Well, it goes like this, the fourth, the fifth, the minor fall and the major lift

Sadly, the other aspects that come from Patapon 2 being a god game are the worst it has to offer. Resource management, grinding, and troop management clash dramatically with the flow experienced throughout the rest of the game. Instead of moving from one level to another, the game forces you to stop and take stock of your Patapons, and the various improvements you can give them.

Management. Goody.

Your Patapons can be leveled up, equipped, changed and created as long as you have the right resources. You’re guaranteed to hit a roadblock if you don’t do these things, and that would almost be fine if it were better explained. Instead you are given a few sentences about each new area you unlock, and a list of items you should try to collect. Resource grinding is particularly annoying, as items don’t have anything in their description that tells you where to farm them. You’d best just pay attention and hope you brought the right Patapons with you in order to get what you need. You know, if you do happen to stumble into the right area.

There are loading screen tiles that provide some more information, but it’s hard to take them seriously when they’re riddled with spelling and grammar mistakes. It’s also seemingly random. It could take ages before you’re presented with the screen that informs you that you need archers in order to take down the bird creatures, which you need to upgrade your archers.
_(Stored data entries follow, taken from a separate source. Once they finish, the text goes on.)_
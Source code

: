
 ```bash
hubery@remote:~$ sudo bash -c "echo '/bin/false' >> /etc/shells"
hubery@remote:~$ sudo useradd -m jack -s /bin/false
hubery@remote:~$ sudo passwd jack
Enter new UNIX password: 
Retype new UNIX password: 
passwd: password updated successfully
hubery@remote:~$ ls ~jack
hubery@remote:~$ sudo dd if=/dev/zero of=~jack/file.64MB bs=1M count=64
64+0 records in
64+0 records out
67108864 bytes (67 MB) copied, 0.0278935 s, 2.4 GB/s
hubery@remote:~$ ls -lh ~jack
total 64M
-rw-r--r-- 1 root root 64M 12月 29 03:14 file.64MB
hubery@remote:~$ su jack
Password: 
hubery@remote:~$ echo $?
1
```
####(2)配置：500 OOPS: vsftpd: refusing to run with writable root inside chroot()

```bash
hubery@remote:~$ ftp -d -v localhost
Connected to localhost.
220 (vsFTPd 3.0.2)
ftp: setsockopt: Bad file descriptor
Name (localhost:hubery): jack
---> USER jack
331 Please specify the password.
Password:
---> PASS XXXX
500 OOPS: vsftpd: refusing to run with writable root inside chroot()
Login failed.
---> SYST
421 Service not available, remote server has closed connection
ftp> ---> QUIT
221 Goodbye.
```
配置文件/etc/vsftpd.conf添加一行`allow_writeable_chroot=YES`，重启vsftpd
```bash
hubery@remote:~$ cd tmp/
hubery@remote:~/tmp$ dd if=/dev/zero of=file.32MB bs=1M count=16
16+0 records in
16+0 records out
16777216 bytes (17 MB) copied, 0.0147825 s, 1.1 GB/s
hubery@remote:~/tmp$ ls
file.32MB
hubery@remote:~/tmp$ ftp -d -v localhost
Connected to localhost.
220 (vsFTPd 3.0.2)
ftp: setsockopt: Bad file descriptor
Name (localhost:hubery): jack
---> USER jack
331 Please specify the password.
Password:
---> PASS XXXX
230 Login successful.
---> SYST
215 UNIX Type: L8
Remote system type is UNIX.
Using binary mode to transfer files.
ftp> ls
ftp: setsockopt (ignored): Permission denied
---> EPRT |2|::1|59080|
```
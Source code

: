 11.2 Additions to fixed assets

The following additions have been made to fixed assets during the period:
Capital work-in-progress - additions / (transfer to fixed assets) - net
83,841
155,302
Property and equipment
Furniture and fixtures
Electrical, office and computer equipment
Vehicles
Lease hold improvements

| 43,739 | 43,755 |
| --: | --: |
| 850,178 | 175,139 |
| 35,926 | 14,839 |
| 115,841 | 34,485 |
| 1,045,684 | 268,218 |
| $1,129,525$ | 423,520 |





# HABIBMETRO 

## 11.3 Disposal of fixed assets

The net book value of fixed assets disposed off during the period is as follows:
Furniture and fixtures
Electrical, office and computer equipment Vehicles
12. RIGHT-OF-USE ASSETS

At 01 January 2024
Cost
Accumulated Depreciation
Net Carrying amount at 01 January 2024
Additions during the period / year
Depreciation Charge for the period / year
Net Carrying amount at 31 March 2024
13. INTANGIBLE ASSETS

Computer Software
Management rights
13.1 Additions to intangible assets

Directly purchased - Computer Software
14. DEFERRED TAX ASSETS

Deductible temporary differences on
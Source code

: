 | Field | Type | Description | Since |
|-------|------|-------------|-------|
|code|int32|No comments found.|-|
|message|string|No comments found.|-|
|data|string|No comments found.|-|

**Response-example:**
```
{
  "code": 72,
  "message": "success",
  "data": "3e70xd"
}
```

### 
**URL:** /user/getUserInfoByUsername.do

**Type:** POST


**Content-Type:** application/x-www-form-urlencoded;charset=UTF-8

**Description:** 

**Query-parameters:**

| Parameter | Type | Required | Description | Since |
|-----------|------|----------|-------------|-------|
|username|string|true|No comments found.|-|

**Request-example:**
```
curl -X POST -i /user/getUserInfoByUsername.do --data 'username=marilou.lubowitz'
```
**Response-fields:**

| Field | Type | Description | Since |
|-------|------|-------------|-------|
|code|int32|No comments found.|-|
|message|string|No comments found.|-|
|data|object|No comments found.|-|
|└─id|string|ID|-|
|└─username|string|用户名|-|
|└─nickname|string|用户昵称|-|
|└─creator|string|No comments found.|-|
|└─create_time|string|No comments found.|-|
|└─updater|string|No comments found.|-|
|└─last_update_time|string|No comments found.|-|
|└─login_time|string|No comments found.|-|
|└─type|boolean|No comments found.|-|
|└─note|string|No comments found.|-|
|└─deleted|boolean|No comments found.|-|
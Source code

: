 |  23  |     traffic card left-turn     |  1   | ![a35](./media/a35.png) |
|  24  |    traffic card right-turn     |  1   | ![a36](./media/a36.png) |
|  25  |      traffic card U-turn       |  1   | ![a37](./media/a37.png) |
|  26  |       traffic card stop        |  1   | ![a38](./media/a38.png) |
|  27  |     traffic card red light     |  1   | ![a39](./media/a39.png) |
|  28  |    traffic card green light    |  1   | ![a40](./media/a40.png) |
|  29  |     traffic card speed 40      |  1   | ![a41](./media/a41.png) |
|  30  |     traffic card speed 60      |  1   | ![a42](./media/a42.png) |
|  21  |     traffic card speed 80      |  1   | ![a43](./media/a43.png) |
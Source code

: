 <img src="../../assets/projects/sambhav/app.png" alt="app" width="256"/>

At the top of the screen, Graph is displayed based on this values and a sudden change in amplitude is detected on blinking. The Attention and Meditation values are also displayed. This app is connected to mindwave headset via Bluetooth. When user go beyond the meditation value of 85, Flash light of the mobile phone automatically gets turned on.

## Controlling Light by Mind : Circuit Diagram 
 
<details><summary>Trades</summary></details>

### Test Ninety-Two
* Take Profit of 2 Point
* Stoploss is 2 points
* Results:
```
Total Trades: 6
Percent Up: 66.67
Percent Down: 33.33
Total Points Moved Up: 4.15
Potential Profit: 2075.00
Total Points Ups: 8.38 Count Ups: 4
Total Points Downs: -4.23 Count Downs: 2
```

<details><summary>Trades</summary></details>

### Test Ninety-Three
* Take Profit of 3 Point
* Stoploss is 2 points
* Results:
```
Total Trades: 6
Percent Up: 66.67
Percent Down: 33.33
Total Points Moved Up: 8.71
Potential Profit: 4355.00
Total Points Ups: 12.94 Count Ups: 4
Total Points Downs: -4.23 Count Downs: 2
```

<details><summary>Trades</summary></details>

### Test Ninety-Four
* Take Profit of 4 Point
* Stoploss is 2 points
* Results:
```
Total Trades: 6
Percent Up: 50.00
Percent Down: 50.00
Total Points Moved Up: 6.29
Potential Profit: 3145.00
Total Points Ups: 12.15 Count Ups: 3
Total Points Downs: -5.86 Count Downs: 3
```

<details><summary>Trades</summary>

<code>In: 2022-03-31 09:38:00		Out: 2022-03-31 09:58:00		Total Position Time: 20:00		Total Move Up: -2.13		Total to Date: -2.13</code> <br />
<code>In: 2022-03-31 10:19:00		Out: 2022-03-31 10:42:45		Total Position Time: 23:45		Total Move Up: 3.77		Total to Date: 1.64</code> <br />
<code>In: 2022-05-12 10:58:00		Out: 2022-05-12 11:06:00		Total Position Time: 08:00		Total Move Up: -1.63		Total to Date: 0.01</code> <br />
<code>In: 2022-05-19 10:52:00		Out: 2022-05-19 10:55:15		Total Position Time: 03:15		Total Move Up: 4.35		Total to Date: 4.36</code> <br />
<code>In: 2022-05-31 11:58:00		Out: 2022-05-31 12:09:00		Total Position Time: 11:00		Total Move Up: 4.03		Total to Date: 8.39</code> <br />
I have never been so thankful that I was playing a remaster and that heaps of information was already readily available on the internet for me. I don’t know what I would have done without it.

The baffled king composing PON PON PATA PON!

Those that are coming back to Patapon 2 due to fond memories can rest assured. It’s a much prettier game this time around, and has been well converted to a big screen. Then again, it would be hard to not make it look worse, when you’re comparing a PSP and a PS4. Sadly, there’s no game of the year edition DLC or extra content to be added to the game. While I understand that it’s more a symptom of the era Patapon 2 first came out in, something like a digital art gallery of old concept art would be a nice touch for older fans.

Interestingly enough, the remaster is actually missing content in the form of the multiplayer mode. You can still run through the Patagate with AI which is a nice touch, especially for those of us who prefer to play alone, but it seems weird to skip multiplayer in this day and age, where most games make an effort to include it.

Patapon 2 is in no way an easy game to master, and it has its share of frustrations. As much as I resent having to go back to previous levels in order to grind for resources because I just could not beat the current level, once I got into the rhythm again, I was back to enjoying myself. It can take some time to get used to the timing of commands, but once you do, it is so satisfying to move through a level. If you’re looking specifically for a rhythm game, this may not be the one, but if you’re willing to face the grind, it does have a lovely story, and some amazing minimalistic art.

Patapon 2 Remastered is a lot of fun, but expect a few hurdles and difficult levels along the way. You just need to remember to Pata Pata Pata Pon your way through, because the Patapons are depending on you.